A lookback period is the time period used to calculate an employer’s total payroll tax liability, which is then used by the IRS to determine your payroll tax deposit schedule. It determines when  you’ll deposit the employer’s portion of social security and Medicare and the social security, Medicare, and Federal income tax you withheld from your employees’ paychecks.

The lookback period runs from July 1 to June 30 (of the prior year). The lookback period for 2018 is

  • Quarter 3: July 1, 2016 to September 30, 2016
  • Quarter 4: October 1, 2016 to December 31, 2016
  • Quarter 1: January 1, 2017 to March 31, 2017
  • Quarter 2: April 1, 2017 to June 30, 2017

Payroll Tax Deposit Schedules

To help you figure out your payroll tax deposit schedule, look at your Form 941 for each quarter in the lookback period. You’ll want to look at your total taxes after adjustments – Line 10 (for quarters ending before December 31, 2016) or Line 12 (for quarters beginning after December 31, 2016).

Look at the total taxes after adjustments for each quarter and add them together for your total tax liability for the lookback period.

Depending on your tax liability, you’ll deposit your payroll taxeannually, quarterly, monthly, semi-weekly, or the next day.

Annually

If your total tax liability was less than $10,000, you’re probably an annual depositor. Instead of filing Form 941 every quarter, you would file Form 944 every year.

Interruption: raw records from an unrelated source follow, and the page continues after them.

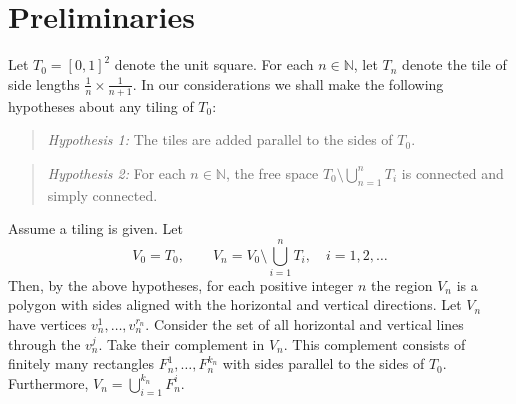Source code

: \documentclass[11pt]{article}
\theoremstyle{plain}%
\theoremstyle{definition}
\theoremstyle{remark}
\numberwithin{equation}{section}
\begin{document}
\section{Preliminaries}
Let $T_0=[0,1]^2$ denote the unit square.
For each $n\in\mathbb{N}$, let $T_n$ denote the tile of side lengths $\frac{1}{n}\times\frac{1}{n+1}$.
In our considerations we shall make the following hypotheses about any tiling of $T_0$:
\begin{quote}
{\it Hypothesis 1:} 
The tiles are added parallel to the sides of $T_0$.
\end{quote}
\begin{quote}
{\it Hypothesis 2:}
For each $n\in\mathbb{N}$, the free space $T_0\setminus \bigcup_{n=1}^{n}T_i$ is connected and simply connected.
\end{quote}
Assume a tiling is given.
Let 
\begin{equation}
V_0=T_0, \qquad V_n=V_0\setminus \bigcup_{i=1}^{n}T_i, \quad i=1,2,\ldots
\end{equation}
Then, by the above hypotheses, for each positive integer $n$ the region $V_n$ is a polygon with sides aligned with the horizontal and vertical directions.
Let $V_n$ have vertices $v_n^1,\ldots,v_n^{r_n}$.
Consider the set of all horizontal and vertical lines through the $v_n^j$.
Take their complement in $V_n$.
This complement consists of finitely many rectangles $F_n^1,\ldots,F_n^{k_n}$ with sides parallel to the sides of $T_0$.
Furthermore, $V_n=\bigcup_{i=1}^{k_n} F_n^i$.
\end{document}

The lookback period for annual depositors is a little different; it’s the second prior calendar year. For 2018, the lookback period is the 2016 calendar year.

Quarterly

If your tax liability for the current or prior quarter was less than $2,500, you’re probably a quarterly depositor. You’ll deposit your payroll taxes when you file your quarterly Form 941.

Monthly

If your total tax liability for the lookback period was $50,000 or less, you’re probably a monthly depositor. You’ll deposit your payroll taxes by the 15th day of the following month. For example, you would deposit your October taxes by November 15th.

Semi-Weekly

If your total tax liability was more than $50,000, you’re probably a semi-weekly depositor. Your deposit schedule will depend on what day your payday falls.

If your payday is on Saturday, Sunday, Monday, or Tuesday, you’ll deposit your payroll taxes by the following Wednesday.

If your payday is on Wednesday, Thursday, or Friday, you’ll deposit your payroll taxes by the following Friday.

Next Day

If at any point you have a tax liability of $100,000 or more for a single payroll run, then you must deposit your payroll taxes by the next business day.


If you still have questions about payroll tax deposit schedules, look at IRS Publication 15.